What Triggered Bitcoin’s Slide Below $90,000?
Bitcoin extended its steep selloff on Tuesday, plunging to 89,420 dollars during Hong Kong trading hours and wiping out the entirety of its 2025 gains. The move marks Bitcoin’s lowest level since February and comes just six weeks after the asset printed an all-time high above 126,000 dollars. The decline accelerated after BTC failed to reclaim the 93,700-dollar support zone over the weekend. That breakdown pushed the price below its 200-day moving average and triggered a “death cross” between the 50-day and 200-day trendlines — a signal that historically aligns with multi-week weakness when liquidity thins out.
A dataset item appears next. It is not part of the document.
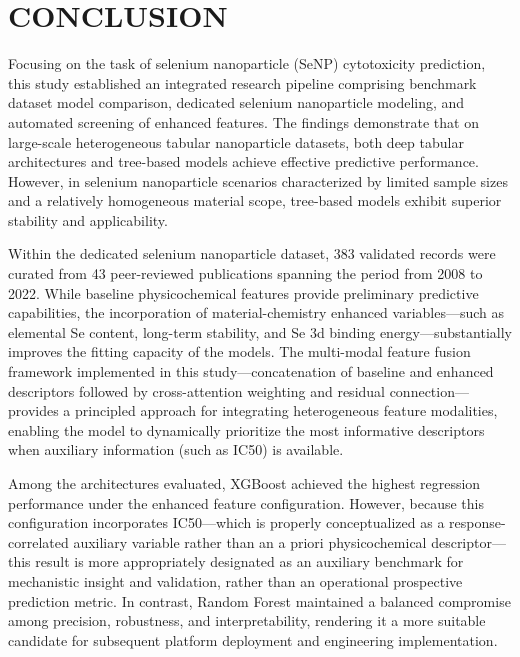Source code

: \section{CONCLUSION}

Focusing on the task of selenium nanoparticle (SeNP) cytotoxicity prediction, this study established an integrated research pipeline comprising benchmark dataset model comparison, dedicated selenium nanoparticle modeling, and automated screening of enhanced features. The findings demonstrate that on large-scale heterogeneous tabular nanoparticle datasets, both deep tabular architectures and tree-based models achieve effective predictive performance. However, in selenium nanoparticle scenarios characterized by limited sample sizes and a relatively homogeneous material scope, tree-based models exhibit superior stability and applicability.

Within the dedicated selenium nanoparticle dataset, 383 validated records were curated from 43 peer-reviewed publications spanning the period from 2008 to 2022. While baseline physicochemical features provide preliminary predictive capabilities, the incorporation of material-chemistry enhanced variables—such as elemental Se content, long-term stability, and Se 3d binding energy—substantially improves the fitting capacity of the models. The multi-modal feature fusion framework implemented in this study—concatenation of baseline and enhanced descriptors followed by cross-attention weighting and residual connection—provides a principled approach for integrating heterogeneous feature modalities, enabling the model to dynamically prioritize the most informative descriptors when auxiliary information (such as IC50) is available.

Among the architectures evaluated, XGBoost achieved the highest regression performance under the enhanced feature configuration. However, because this configuration incorporates IC50—which is properly conceptualized as a response-correlated auxiliary variable rather than an a priori physicochemical descriptor—this result is more appropriately designated as an auxiliary benchmark for mechanistic insight and validation, rather than an operational prospective prediction metric. In contrast, Random Forest maintained a balanced compromise among precision, robustness, and interpretability, rendering it a more suitable candidate for subsequent platform deployment and engineering implementation.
That is precisely what traders are seeing now. Spot ETF inflows, which absorbed more than 25 billion dollars earlier in the year, have stalled for nearly two weeks. Concerns around the Trump administration’s tariff agenda and the possibility of stickier inflation have led markets to reassess the odds of further Federal Reserve rate cuts. Corporate treasury buyers who aggressively accumulated Bitcoin during the first half of the year have paused their purchases. Retail sentiment has collapsed as well: the Crypto Fear & Greed Index fell to 11 on Monday, its lowest reading since the 2022 bear market. Social data shows traders shifting attention away from altcoins and back toward Bitcoin dominance, a pattern that often appears during capitulation phases or late-stage drawdowns.
Investor Takeaway
Sentiment has reached “extreme fear,” a level that sometimes precedes short-term relief rallies. But reclaiming major support levels remains the critical test for buyers.
Why Market Liquidity Is Breaking Down
The selloff is being amplified by macro uncertainty and thinning liquidity across risk assets. Traders are increasingly concerned that the Federal Reserve may delay further rate cuts, while the broader equity rally appears to be losing steam. Risk-off behavior has spread across crypto:
- Stablecoins are seeing more inflow than Bitcoin. Some investors are rotating into USDT and other dollar-pegged assets rather than buying BTC dips.
- ETF flows have turned negative. U.S. spot bitcoin ETFs have posted more than 3 billion dollars in net outflows over the past three weeks.
- Liquidity across major exchanges is thinning. Market depth worsened following the U.S. government shutdown, which elevated the Treasury General Account and constrained dollar circulation.
Analysts warn that if Bitcoin cannot reclaim the 93,000-dollar zone soon, the next liquidity pocket sits between 86,000 and 88,000 dollars — an area that could attract volatility if pressure continues. Broad crypto losses reflect the same trend. Ether has dropped nearly 40% from its August peak above 4,955 dollars. Solana, Cosmos-linked assets, and other major altcoins have also posted steep declines.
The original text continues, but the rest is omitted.